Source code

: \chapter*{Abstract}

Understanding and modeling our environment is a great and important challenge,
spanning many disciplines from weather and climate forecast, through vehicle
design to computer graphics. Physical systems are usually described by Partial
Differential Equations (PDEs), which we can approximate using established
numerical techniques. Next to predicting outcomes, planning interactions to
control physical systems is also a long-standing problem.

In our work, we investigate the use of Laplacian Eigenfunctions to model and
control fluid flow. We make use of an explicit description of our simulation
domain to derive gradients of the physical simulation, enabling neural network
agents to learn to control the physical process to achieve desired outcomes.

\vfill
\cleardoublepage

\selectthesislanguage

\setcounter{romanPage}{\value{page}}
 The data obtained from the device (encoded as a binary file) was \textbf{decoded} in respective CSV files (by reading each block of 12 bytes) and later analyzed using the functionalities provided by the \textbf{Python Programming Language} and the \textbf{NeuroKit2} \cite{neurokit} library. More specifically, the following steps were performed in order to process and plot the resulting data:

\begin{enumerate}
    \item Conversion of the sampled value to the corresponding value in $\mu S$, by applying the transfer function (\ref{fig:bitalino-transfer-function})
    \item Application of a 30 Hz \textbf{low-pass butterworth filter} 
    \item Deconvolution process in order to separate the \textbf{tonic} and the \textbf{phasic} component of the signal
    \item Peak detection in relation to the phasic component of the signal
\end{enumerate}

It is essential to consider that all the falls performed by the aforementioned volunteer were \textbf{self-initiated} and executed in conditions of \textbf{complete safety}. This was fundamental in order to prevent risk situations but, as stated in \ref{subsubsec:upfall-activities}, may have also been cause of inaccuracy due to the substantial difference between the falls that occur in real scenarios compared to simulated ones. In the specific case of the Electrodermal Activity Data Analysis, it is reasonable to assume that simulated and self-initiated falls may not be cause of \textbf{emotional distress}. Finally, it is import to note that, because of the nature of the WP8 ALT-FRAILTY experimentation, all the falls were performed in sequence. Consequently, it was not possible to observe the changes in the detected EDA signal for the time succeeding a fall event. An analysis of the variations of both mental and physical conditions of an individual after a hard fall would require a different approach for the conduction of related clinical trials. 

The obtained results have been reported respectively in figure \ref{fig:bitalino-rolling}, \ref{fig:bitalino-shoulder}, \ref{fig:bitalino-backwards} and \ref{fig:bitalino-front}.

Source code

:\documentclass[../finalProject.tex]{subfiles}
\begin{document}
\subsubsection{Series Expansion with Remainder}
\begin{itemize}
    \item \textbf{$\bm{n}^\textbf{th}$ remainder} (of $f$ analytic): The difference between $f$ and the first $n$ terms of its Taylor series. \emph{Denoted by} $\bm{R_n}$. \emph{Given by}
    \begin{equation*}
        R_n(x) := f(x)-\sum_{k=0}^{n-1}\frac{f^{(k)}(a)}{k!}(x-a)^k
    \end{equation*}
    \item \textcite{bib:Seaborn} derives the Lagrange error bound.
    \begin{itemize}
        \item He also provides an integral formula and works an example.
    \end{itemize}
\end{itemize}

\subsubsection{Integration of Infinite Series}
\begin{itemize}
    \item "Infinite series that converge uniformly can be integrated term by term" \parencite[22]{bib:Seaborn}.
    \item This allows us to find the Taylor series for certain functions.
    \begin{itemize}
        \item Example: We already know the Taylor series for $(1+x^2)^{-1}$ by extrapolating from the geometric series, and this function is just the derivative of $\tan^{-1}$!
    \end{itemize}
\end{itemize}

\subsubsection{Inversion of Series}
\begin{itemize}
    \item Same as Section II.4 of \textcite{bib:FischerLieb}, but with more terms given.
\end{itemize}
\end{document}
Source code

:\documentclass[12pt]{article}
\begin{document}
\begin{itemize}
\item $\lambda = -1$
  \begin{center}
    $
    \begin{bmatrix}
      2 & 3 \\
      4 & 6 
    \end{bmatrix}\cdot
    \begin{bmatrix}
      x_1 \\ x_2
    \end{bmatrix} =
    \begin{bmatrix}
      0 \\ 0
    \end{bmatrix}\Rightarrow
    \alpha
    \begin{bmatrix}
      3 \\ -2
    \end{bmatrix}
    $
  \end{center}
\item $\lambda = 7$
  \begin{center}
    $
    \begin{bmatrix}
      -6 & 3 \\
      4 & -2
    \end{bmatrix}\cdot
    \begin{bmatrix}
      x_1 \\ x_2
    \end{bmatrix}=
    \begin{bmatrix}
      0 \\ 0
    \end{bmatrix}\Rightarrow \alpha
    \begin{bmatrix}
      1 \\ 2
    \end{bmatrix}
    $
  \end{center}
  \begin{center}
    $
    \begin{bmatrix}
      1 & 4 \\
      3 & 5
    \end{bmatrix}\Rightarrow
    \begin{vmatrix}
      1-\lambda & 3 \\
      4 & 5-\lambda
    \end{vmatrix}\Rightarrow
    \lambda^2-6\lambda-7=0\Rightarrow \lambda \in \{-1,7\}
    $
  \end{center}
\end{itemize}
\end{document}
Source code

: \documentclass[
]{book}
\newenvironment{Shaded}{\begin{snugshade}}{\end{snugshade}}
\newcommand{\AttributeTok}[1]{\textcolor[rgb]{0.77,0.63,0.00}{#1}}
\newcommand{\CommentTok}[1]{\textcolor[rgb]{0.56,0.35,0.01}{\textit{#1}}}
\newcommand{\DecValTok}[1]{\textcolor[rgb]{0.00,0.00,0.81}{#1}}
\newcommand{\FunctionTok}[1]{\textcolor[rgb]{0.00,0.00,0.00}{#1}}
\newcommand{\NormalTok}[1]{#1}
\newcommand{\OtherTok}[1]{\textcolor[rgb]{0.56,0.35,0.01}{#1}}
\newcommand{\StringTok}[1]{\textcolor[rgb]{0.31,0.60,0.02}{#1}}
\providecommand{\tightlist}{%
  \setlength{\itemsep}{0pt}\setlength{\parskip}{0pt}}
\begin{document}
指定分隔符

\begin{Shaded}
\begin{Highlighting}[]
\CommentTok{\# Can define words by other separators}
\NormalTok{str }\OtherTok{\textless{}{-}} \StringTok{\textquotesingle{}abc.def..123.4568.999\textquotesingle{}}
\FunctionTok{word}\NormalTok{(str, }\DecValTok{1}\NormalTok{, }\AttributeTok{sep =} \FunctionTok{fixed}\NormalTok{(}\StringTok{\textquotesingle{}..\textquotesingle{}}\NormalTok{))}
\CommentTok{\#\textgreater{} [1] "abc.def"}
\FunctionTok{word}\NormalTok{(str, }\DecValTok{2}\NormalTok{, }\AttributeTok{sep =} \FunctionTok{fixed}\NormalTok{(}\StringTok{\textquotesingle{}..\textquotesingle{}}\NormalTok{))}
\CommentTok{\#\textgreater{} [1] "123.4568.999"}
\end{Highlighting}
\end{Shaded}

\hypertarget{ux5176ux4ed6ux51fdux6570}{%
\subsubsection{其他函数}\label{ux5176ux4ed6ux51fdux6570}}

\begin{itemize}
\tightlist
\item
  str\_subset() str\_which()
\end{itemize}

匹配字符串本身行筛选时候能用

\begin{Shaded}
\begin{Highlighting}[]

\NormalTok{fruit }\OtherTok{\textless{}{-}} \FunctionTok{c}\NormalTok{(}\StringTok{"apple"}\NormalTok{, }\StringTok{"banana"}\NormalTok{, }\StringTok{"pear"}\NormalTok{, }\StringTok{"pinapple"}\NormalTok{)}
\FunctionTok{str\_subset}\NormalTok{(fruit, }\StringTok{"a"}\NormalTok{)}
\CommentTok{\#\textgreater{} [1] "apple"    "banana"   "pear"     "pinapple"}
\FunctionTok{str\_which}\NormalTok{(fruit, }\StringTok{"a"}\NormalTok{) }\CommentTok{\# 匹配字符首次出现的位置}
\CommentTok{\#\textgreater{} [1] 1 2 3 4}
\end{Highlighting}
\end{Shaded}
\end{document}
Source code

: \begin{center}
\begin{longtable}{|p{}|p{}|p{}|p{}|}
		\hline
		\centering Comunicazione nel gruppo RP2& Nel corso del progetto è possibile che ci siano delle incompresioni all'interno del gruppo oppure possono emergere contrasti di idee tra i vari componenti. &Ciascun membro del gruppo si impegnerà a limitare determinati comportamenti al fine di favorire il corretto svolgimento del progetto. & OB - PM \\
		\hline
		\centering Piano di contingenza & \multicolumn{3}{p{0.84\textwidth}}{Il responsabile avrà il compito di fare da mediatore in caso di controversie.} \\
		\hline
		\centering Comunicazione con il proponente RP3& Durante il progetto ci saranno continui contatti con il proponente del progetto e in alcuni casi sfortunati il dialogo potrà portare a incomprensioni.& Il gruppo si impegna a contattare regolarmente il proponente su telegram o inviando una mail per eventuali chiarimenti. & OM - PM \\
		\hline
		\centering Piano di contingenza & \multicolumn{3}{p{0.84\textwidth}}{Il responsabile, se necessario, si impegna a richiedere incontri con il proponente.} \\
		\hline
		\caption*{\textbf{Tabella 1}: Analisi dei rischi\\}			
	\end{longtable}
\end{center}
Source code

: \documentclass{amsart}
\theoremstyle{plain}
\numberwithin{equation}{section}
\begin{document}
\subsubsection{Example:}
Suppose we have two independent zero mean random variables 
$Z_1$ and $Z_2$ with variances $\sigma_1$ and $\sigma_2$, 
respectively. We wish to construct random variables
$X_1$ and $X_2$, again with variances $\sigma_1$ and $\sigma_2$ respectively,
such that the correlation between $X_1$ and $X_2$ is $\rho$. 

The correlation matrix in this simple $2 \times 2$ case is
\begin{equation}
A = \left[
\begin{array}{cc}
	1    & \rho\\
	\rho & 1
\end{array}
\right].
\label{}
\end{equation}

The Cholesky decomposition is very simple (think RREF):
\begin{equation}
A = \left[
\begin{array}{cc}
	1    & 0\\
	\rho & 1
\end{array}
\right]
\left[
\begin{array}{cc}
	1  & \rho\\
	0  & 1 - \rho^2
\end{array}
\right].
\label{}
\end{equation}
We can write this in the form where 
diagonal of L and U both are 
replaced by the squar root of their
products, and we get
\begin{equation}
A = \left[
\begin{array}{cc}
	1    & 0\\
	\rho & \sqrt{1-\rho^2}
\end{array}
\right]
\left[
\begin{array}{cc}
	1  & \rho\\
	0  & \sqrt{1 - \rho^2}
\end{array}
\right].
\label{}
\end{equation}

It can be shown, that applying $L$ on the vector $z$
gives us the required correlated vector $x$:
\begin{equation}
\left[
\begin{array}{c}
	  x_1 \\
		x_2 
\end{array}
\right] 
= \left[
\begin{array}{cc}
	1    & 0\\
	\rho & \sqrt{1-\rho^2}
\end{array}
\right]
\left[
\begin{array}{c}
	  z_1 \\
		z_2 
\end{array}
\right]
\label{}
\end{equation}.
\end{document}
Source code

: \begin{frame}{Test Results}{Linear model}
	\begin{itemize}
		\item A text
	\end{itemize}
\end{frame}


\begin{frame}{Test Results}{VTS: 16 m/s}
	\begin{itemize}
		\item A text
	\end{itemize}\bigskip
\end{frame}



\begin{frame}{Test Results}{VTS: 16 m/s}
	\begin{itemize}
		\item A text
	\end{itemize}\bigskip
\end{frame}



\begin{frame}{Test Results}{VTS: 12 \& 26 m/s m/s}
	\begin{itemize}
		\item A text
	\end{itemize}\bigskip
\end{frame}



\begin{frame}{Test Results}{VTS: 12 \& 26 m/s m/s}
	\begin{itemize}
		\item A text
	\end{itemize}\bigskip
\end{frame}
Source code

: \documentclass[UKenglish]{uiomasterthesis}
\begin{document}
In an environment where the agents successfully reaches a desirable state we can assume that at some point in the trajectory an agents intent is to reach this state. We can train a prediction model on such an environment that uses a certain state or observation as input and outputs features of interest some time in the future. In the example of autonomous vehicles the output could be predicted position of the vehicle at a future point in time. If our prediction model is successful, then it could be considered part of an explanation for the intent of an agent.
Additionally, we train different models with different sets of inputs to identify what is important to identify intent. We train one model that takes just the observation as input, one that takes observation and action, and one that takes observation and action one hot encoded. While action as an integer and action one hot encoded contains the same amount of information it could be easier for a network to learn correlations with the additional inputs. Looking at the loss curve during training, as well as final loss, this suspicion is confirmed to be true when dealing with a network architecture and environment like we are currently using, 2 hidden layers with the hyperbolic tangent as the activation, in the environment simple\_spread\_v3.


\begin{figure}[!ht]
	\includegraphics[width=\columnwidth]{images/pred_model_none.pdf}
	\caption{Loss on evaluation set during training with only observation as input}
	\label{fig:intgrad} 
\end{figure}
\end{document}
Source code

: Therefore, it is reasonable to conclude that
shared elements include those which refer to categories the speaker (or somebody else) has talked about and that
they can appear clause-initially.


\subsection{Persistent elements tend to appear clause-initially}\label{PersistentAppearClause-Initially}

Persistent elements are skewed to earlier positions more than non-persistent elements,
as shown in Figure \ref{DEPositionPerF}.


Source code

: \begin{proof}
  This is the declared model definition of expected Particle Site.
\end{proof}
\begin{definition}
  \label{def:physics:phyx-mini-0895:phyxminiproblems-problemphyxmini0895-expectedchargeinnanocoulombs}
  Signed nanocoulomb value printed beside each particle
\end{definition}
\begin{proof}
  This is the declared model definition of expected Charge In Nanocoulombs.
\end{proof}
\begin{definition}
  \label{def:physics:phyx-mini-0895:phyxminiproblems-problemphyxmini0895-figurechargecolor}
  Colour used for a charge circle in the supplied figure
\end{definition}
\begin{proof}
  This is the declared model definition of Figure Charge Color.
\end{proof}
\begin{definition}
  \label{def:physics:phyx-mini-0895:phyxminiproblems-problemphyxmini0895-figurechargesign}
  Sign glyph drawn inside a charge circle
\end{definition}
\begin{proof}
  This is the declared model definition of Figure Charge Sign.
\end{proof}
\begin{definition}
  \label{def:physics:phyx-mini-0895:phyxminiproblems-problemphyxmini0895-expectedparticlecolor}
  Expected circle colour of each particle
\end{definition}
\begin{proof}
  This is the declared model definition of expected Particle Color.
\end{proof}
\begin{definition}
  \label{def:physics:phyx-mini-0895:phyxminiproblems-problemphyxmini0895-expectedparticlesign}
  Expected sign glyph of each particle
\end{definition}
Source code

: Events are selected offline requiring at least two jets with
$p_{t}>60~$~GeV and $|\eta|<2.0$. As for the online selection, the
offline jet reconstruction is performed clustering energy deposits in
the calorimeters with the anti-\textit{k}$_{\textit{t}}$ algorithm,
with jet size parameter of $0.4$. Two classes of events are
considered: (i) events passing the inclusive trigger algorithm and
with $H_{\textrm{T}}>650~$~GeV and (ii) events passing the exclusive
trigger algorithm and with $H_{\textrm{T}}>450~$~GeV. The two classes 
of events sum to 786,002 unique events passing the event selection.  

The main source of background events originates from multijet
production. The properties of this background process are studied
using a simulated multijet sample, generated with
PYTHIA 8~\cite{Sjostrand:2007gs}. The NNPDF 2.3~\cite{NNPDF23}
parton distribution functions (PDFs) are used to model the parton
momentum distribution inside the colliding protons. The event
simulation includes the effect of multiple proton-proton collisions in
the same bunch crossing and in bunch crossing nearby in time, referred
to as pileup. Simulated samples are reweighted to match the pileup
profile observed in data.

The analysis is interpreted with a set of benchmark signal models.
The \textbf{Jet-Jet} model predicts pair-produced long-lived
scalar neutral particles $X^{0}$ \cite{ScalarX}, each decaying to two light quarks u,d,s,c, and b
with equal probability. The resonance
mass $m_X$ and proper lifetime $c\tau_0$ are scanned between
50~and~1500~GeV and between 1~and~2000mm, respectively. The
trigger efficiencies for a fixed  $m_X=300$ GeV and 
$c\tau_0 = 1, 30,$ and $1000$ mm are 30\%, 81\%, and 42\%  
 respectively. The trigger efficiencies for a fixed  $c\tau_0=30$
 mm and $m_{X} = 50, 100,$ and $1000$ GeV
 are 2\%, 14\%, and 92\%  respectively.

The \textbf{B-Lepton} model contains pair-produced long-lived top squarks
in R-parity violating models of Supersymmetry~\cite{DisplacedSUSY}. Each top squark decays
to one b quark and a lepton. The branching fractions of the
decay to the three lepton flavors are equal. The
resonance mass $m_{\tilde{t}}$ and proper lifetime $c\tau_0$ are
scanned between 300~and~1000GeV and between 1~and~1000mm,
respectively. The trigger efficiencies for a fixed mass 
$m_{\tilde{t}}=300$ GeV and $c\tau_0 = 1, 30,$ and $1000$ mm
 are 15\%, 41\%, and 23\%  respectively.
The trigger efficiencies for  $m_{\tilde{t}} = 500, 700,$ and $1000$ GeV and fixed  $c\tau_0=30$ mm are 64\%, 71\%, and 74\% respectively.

^^^^

Problem. Each line above that has the word "fruit" must be copied.

The answer.
\NormalTok{fruit }\OtherTok{\textless{}{-}} \FunctionTok{c}\NormalTok{(}\StringTok{"apple"}\NormalTok{, }\StringTok{"banana"}\NormalTok{, }\StringTok{"pear"}\NormalTok{, }\StringTok{"pinapple"}\NormalTok{)}
\FunctionTok{str\_subset}\NormalTok{(fruit, }\StringTok{"a"}\NormalTok{)}
\FunctionTok{str\_which}\NormalTok{(fruit, }\StringTok{"a"}\NormalTok{) }\CommentTok{\# 匹配字符首次出现的位置}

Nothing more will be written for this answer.